Let $$P(x)=F(x)G(x)$$ and $$Q(x)=\frac{F(x)}{G(x)}$$, where F and G are the functions whose graphs are shown.
a) Find $$P'(2)$$
b) Find $$Q'(7)$$

2021-06-04
Step 1
a) $$P'(2)$$ will be the derivative of P(x) evaluated at $$x=2$$. So first, we take a derivative.
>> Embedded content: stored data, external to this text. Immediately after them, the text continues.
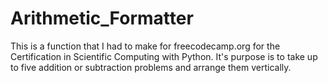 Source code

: # Arithmetic_Formatter

This is a function that I had to make for freecodecamp.org for the Certification in Scientific Computing with Python. It's purpose is to take up to five addition or subtraction problems and arrange them vertically. 
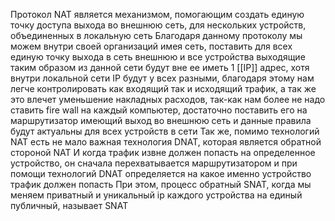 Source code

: Протокол NAT является механизмом, помогающим создать единую точку доступа выхода во внешнюю сеть, для нескольких устройств, объединенных в локальную сеть 
Благодаря данному протоколу мы можем внутри своей организаций имея  сеть, поставить для всех единую точку выхода в сеть внешнюю и все устройства выходящие таким образом из данной сети будут вне ее иметь 1 [[IP]] адрес, хотя внутри локальной сети IP будут у всех разными, благодаря этому нам легче контролировать как входящий так и исходящий трафик, а так же это влечет уменьшение накладных расходов, так-как нам более не надо ставить fire wall на каждый компьютер, достаточно поставить его на маршрутизатор имеющий выход во внешнюю сеть и данные правила будут актуальны для всех устройств в сети
Так же, помимо технологий NAT есть не мало важная технология DNAT, которая является обратной стороной NAT
И  когда трафик извне должен попасть на определенное устройство, он сначала перехватывается маршрутизатором и при помощи технологий DNAT определяется на какое именно устройство трафик должен попасть 
При этом, процесс обратный SNAT, когда мы меняем приватный и уникальный ip каждого устройства на единый публичный, называет SNAT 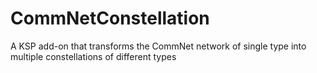 # CommNetConstellation
A KSP add-on that transforms the CommNet network of single type into multiple constellations of different types
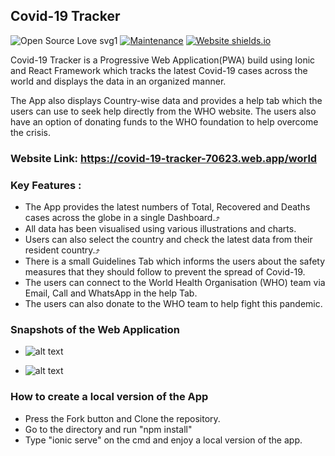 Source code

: ## Covid-19 Tracker
![Open Source Love svg1](https://badges.frapsoft.com/os/v1/open-source.svg?v=103)
[![Maintenance](https://img.shields.io/badge/Maintained-yes-green.svg)](https://covid-19-tracker-70623.web.app/world)
[![Website shields.io](https://img.shields.io/website-up-down-green-red/http/shields.io.svg)](https://covid-19-tracker-70623.web.app/world)

Covid-19 Tracker is a Progressive Web Application(PWA) build using Ionic and React
Framework which tracks the latest Covid-19 cases across the world and
displays the data in an organized manner.

The App also displays Country-wise data and provides a help tab which the users can use
to seek help directly from the WHO website. The users also have an option of donating
funds to the WHO foundation to help overcome the crisis.

### Website Link: https://covid-19-tracker-70623.web.app/world

### Key Features :

* The App provides the latest numbers of Total, Recovered and Deaths cases across the globe in a single Dashboard.⤴️
* All data has been visualised using various illustrations and charts.
* Users can also select the country and check the latest data from their resident country.⤴️
* There is a small Guidelines Tab which informs the users about the safety measures that they
  should follow to prevent the spread of Covid-19.
* The users can connect to the World Health Organisation (WHO) team via Email, Call and WhatsApp in
  the help Tab.
* The users can also donate to the WHO team to help fight this pandemic.


### Snapshots of the Web Application
* ![alt text](https://github.com/kapilraghuwanshi/corona-tracker-app/blob/master/CoronaTrackerIcons/CoronaHybridAppSnap2.png?raw=true)

* ![alt text](https://github.com/kapilraghuwanshi/corona-tracker-app/blob/master/CoronaTrackerIcons/CoronaHybridAppSnap3.png?raw=true)


### How to create a local version of the App
* Press the Fork button and Clone the repository.
* Go to the directory and run "npm install"
* Type "ionic serve" on the cmd and enjoy a local version of the app.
In this section, you should have learned product rule, so $$P'(x)$$ will look like this:
$$P'(x)=F(x)G'(x)+F'(x)G(x)$$
Now we let $$x=2$$
$$P'(2)=F(2)G'(2)+F'(2)G(2)$$
Read these values off the graph.
We see that $$F(2)=3$$ (When its x-value is 2, the curve F has a y-value of 3)
We see that $$G(2)=2$$.
$$F'(2)$$ will be the slope of the curve F at 2. A tangent line at $$F(2)$$ would be horizontal, so $$F'(2)=0$$.
$$G(2)$$ has a slope of $$\frac{1}{2}$$, so $$G'(2)=\frac{1}{2}$$
Now we substitute these values into $$P'(2)$$ to solve:
$$P'(2)=(3)\left(\frac{1}{2}\right)+(0)(2)=\left(\frac{3}{2}\right)+(0)=\frac{3}{2}$$
Step 2
We're playing by the same rules as above-differentiate the equation, read the values off the graph, substitute the values into the function, and solve.
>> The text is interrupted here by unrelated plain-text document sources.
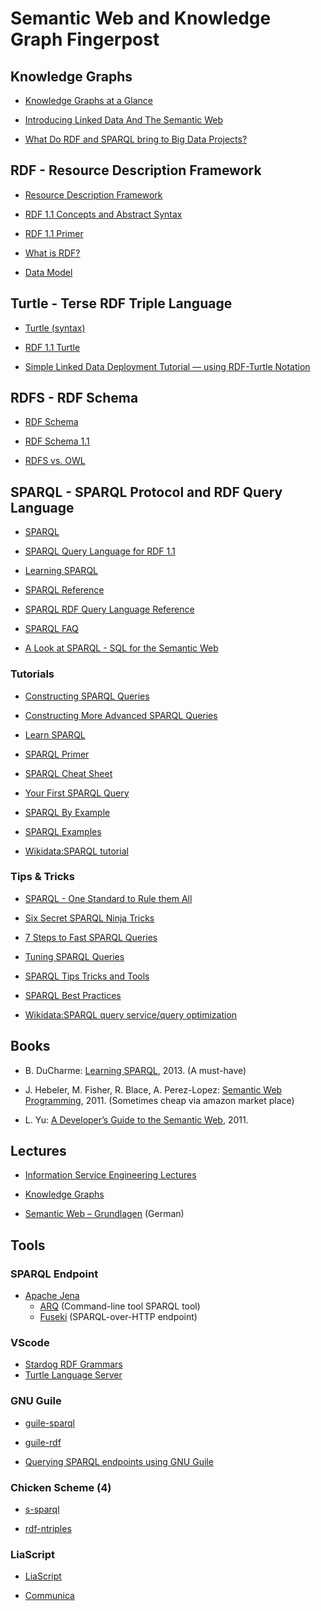 # Semantic Web and Knowledge Graph Fingerpost

## Knowledge Graphs

* [Knowledge Graphs at a Glance](https://towardsdatascience.com/knowledge-graphs-at-a-glance-c9119130a9f0)

* [Introducing Linked Data And The Semantic Web](http://www.linkeddatatools.com/semantic-web-basics)

* [What Do RDF and SPARQL bring to Big Data Projects?](https://doi.org/10.1089/big.2012.0004)

## RDF - Resource Description Framework

* [Resource Description Framework](https://en.wikipedia.org/wiki/Resource_Description_Framework)

* [RDF 1.1 Concepts and Abstract Syntax](https://www.w3.org/TR/rdf11-concepts/)

* [RDF 1.1 Primer](https://www.w3.org/TR/rdf11-primer/)

* [What is RDF?](https://www.bobdc.com/blog/whatisrdf/)

* [Data Model](https://www.stardog.com/tutorials/data-model)

## Turtle - Terse RDF Triple Language

* [Turtle (syntax)](https://en.wikipedia.org/wiki/Turtle_(syntax))

* [RDF 1.1 Turtle](https://www.w3.org/TR/turtle/)

* [Simple Linked Data Deployment Tutorial — using RDF-Turtle Notation](https://medium.com/openlink-software-blog/simple-linked-data-deployment-tutorial-a532e568c82f)

## RDFS - RDF Schema

* [RDF Schema](https://en.wikipedia.org/wiki/RDF_Schema)

* [RDF Schema 1.1](https://www.w3.org/TR/rdf-schema/)

* [RDFS vs. OWL](https://cambridgesemantics.com/blog/semantic-university/learn-owl-rdfs/rdfs-vs-owl/)

## SPARQL - SPARQL Protocol and RDF Query Language

* [SPARQL](https://en.wikipedia.org/wiki/SPARQL)

* [SPARQL Query Language for RDF 1.1](https://www.w3.org/TR/rdf-sparql-query/)

* [Learning SPARQL](http://www.learningsparql.com/)

* [SPARQL Reference](https://docs.cambridgesemantics.com/anzograph/v2.2/userdoc/sparql-ref.htm)

* [SPARQL RDF Query Language Reference](https://www.dajobe.org/2005/04-sparql/SPARQLreference-1.8.pdf)

* [SPARQL FAQ](http://www.thefigtrees.net/lee/sw/sparql-faq)

* [A Look at SPARQL - SQL for the Semantic Web](https://codyburleson.com/blog/a-look-at-sparql-sql-for-semantic-web)

### Tutorials

* [Constructing SPARQL Queries](https://medium.com/wallscope/constructing-sparql-queries-ca63b8b9ac02)

* [Constructing More Advanced SPARQL Queries](https://medium.com/wallscope/constructing-more-advanced-sparql-queries-72d5ade1eedc)

* [Learn SPARQL](https://www.stardog.com/tutorials/sparql/)

* [SPARQL Primer](https://docs.data.world/tutorials/sparql/index.html)

* [SPARQL Cheat Sheet](http://www.iro.umontreal.ca/~lapalme/ift6281/sparql-1_1-cheat-sheet.pdf)

* [Your First SPARQL Query](https://docs.data.world/tutorials/sparql/Your_First_Sparql_Query.html)

* [SPARQL By Example](https://www.w3.org/2009/Talks/0615-qbe/)

* [SPARQL Examples](https://codyburleson.com/search?q=%22SPARQL%20Examples%22)

* [Wikidata:SPARQL tutorial](https://www.wikidata.org/wiki/Wikidata:SPARQL_tutorial)

### Tips & Tricks

* [SPARQL - One Standard to Rule them All](https://blog.cambridgesemantics.com/sparql-one-standard-to-rule-them-all)

* [Six Secret SPARQL Ninja Tricks](https://www.linkedin.com/pulse/six-secret-sparql-ninja-tricks-kurt-cagle)

* [7 Steps to Fast SPARQL Queries](https://www.stardog.com/blog/7-steps-to-fast-sparql-queries/)

* [Tuning SPARQL Queries](https://observablehq.com/@lomoramic/tuning-sparql-queries)

* [SPARQL Tips Tricks and Tools](https://www.oclc.org/developer/news/2016/sparql-tips-tricks-tools.en.html)

* [SPARQL Best Practices](https://docs.cambridgesemantics.com/anzo/v4.4/userdoc/sparql-queries.htm)

* [Wikidata:SPARQL query service/query optimization](https://www.wikidata.org/wiki/Wikidata:SPARQL_query_service/query_optimization)

## Books

* B. DuCharme: [Learning SPARQL](https://www.oreilly.com/library/view/learning-sparql-2nd/9781449371449/), 2013. (A must-have)

* J. Hebeler, M. Fisher, R. Blace, A. Perez-Lopez: [Semantic Web Programming](https://www.wiley.com/en-us/Semantic+Web+Programming-p-9781118080603), 2011. (Sometimes cheap via amazon market place)

* L. Yu: [A Developer’s Guide to the Semantic Web](https://doi.org/10.1007/978-3-642-15970-1), 2011. 

## Lectures

* [Information Service Engineering Lectures](https://ise-fizkarlsruhe.github.io/ISE-teaching/)

* [Knowledge Graphs](https://iccl.inf.tu-dresden.de/web/Knowledge_Graphs_(WS2020/21))

* [Semantic Web – Grundlagen](https://www.semantic-web-grundlagen.de/) (German)

## Tools

### SPARQL Endpoint

* [Apache Jena](https://jena.apache.org)
  * [ARQ](https://jena.apache.org/documentation/query/index.html) (Command-line tool SPARQL tool)
  * [Fuseki](https://jena.apache.org/documentation/fuseki2/) (SPARQL-over-HTTP endpoint)

### VScode

* [Stardog RDF Grammars](https://marketplace.visualstudio.com/items?itemName=stardog-union.stardog-rdf-grammars&ssr=false#overview)
* [Turtle Language Server](https://marketplace.visualstudio.com/items?itemName=stardog-union.vscode-langserver-turtle)

### GNU Guile

* [guile-sparql](https://github.com/roelj/guile-sparql)

* [guile-rdf](https://framagit.org/tyreunom/guile-rdf)

* [Querying SPARQL endpoints using GNU Guile](https://www.roelj.com/querying-sparql-endpoints-using-gnu-guile.html)

### Chicken Scheme (4)

* [s-sparql](https://github.com/nathanielrb/s-sparql)

* [rdf-ntriples](https://wiki.call-cc.org/eggref/3/rdf-ntriples)

### LiaScript

* [LiaScript](https://liascript.github.io/)

* [Communica](https://github.com/LiaTemplates/Communica)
Differentiate (Quotient Rule):
$$Q'(x)=\frac{G(x)F'(x)-F(x)G'(x)}{G(x)^{2}}$$
Read the values off the graph:
$$G(7)=1$$
$$G'(7)=-\frac{2}{3}$$
$$F(7)=5$$
$$F'(7)=\frac{1}{4}$$
Substitute:
$$Q'(7)=\frac{[1\cdot\left(\frac{1}{4}\right)-5\cdot\left(-\frac{2}{3}\right)]}{[1^{2}]}$$
$$Q'(7)=\left[\left(\frac{1}{4}\right)+\left(\frac{10}{3}\right)\right]$$
$$Q'(7)=\left(\frac{43}{12}\right)=3.5833$$